Information is the most valuable currency in the world and just as financial planners, asset managers, and investment bankers have a fiduciary relationship with a client’s money, there must also exist a fiduciary role entrusted with a customer’s information assets. This role is – and has always been – the records management professional.
The foundation of any fiduciary relationship is trust. Without trust between the parties involved, the fiduciary relationship collapses. And in the case of records management, unsustainable information chaos ensues.
Trust is built between two parties when both parties believe the other party is operating within an ethical framework. So, without ethical behavior, you don’t have trust. And without trust, a fiduciary relationship is impossible.
This is why ARMA’s aggressive participation in the global war on records management has far more serious repercussions than virtually anyone realizes. How can our customers expect to trust our professional integrity when the only professional association that represents our industry is so morally bankrupt?
By comparison, would anyone in their wildest dreams ever imagine the National Society of Accountants pressuring a major tech company to secretly destroy an honest accountant’s career? Of course not.
I continue to speak with a few courageous former members of ARMA leadership. Everyone I talk to identifies the same person as the “woman from ARMA” who used her influence at IBM to force me out of the company. Each of the of the people I speak with also identifies another former ARMA official as one of her co-conspirators.
As it happens, both of these individuals are Certified Records Managers – as I have long suspected they might be.

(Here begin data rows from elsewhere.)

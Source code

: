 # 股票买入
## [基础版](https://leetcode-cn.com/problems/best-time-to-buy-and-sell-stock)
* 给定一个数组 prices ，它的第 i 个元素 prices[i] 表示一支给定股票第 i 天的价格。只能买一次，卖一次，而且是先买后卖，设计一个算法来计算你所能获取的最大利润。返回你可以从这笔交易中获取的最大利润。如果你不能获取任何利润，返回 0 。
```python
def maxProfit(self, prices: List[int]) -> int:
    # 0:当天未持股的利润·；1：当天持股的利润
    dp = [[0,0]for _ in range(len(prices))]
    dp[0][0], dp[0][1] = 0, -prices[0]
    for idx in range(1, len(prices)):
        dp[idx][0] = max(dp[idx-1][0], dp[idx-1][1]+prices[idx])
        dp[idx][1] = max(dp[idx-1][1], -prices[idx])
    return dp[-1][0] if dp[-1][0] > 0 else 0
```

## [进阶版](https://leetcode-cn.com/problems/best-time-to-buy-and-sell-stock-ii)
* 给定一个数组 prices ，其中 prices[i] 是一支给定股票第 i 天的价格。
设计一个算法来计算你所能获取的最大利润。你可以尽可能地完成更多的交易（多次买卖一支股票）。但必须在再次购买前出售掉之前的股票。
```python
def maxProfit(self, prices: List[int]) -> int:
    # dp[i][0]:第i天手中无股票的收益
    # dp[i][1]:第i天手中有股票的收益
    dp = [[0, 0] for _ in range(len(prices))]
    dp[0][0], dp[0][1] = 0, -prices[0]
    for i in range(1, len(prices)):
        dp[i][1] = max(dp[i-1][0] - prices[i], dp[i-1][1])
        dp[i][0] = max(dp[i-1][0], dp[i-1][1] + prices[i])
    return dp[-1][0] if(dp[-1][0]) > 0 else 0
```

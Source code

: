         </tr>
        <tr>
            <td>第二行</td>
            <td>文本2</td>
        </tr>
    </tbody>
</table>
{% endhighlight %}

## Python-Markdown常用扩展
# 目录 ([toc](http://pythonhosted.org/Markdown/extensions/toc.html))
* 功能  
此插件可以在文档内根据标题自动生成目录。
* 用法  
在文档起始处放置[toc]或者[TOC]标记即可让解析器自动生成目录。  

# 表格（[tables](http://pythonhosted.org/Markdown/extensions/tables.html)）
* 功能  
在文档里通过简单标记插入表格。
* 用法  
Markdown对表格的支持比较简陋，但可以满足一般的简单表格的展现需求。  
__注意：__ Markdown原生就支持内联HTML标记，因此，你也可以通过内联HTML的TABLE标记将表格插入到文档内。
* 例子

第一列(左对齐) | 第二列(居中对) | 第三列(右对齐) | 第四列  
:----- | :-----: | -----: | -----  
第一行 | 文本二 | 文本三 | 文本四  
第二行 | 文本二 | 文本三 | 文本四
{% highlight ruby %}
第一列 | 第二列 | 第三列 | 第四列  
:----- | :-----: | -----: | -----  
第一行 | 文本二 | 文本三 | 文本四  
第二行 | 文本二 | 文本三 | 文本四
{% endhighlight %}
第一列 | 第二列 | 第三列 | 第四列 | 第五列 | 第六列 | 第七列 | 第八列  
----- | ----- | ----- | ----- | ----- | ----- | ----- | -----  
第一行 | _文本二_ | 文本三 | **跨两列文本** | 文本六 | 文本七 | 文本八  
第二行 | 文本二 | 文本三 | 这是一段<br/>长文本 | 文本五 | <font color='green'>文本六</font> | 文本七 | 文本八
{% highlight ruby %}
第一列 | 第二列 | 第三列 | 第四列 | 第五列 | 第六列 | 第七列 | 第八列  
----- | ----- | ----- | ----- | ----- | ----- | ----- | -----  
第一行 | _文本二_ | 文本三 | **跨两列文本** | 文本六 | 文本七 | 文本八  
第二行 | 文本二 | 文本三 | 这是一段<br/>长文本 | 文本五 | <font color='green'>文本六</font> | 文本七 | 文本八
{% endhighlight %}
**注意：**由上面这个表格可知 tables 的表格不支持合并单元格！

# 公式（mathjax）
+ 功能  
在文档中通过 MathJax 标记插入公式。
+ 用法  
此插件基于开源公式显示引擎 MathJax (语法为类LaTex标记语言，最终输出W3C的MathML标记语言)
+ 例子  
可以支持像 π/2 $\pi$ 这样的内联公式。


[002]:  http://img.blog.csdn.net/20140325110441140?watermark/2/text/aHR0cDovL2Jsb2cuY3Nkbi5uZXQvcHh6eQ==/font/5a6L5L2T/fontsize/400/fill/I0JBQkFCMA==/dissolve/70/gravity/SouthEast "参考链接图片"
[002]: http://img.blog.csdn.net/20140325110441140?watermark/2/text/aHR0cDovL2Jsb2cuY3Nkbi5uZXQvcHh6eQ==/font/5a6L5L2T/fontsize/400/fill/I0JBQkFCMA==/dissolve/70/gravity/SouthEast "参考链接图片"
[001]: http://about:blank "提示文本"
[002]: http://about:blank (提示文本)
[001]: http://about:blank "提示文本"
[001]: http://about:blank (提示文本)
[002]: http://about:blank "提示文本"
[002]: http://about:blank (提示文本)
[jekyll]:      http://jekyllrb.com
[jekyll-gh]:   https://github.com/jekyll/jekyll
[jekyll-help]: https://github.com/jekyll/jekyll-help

As a CRM who tries hard to live by the Institute of Certified Records Manager’s Code of Ethics, I reached out to ICRM President Paula Sutton back in early May. Over a series of emails, I told her what had happened and how I suspected that “the woman from ARMA” was likely a Certified Records Manager, and one or more of her co-conspirators was likely to be as well. I asked Ms. Sutton for her thoughts on my obligations as a CRM in this situation. She replied that the ICRM takes the Code of Ethics very seriously, but “in order to move forward with your complaint, we need a formal request made providing the identity of the ICRM member who allegedly violated the Code of Ethics and the nature of the violation.”
So, this is my Catch-22: The ARMA Board of Directors won’t investigate my allegations because they know my claims are true, and any investigation is bound to uncover far more appalling ethical behavior (and potentially illegal activities, according to my sources) by members of the Association’s past leadership. But the ICRM won’t convene an Ethics Review Committee until ARMA investigates my allegations and provides me with the names of the Certified Records Managers who strong-armed IBM leadership into forcing me out of the company.
My frustration can be debilitating at times…but the Infinite Game goes on.
The current ARMA President, Jason Stearns, is a Certified Records Manager. Mr. Stearns gave a keynote presentation at ARMA Live 2018 entitled “The Power of Integrity”, so I can only assume he understands the significant importance of trust and honesty in our profession.
To date, Mr. Stearns has been entirely silent on this matter, so I am now reaching out to him publicly:
Dear Mr. Stearns,
I have provided overwhelming evidence that one or more members of your Association’s past leadership worked with my former employer’s senior management to attack my career and have me terminated from the company.
As a Certified Records Manager, I would like to believe that you understand the critical importance of the records management profession in this age of unsustainable information chaos. And, as a noted authority on integrity, I am sure that you understand that our ancient and noble profession will not survive if our customers believe they cannot trust us.
With this in mind (and remembering that you are subject to the ICRM Code of Ethics), I am asking you – for the good of the records management profession – to initiate an investigation into my allegations and provide me with the names of the former members of ARMA leadership who deliberately had me forced out of my job.
The paying members of ARMA deserve to know that their leadership can be trusted, Mr. Stearns. If you refuse to investigate this matter, I am calling on you to resign your position so that your membership can find a President with the integrity our profession deserves.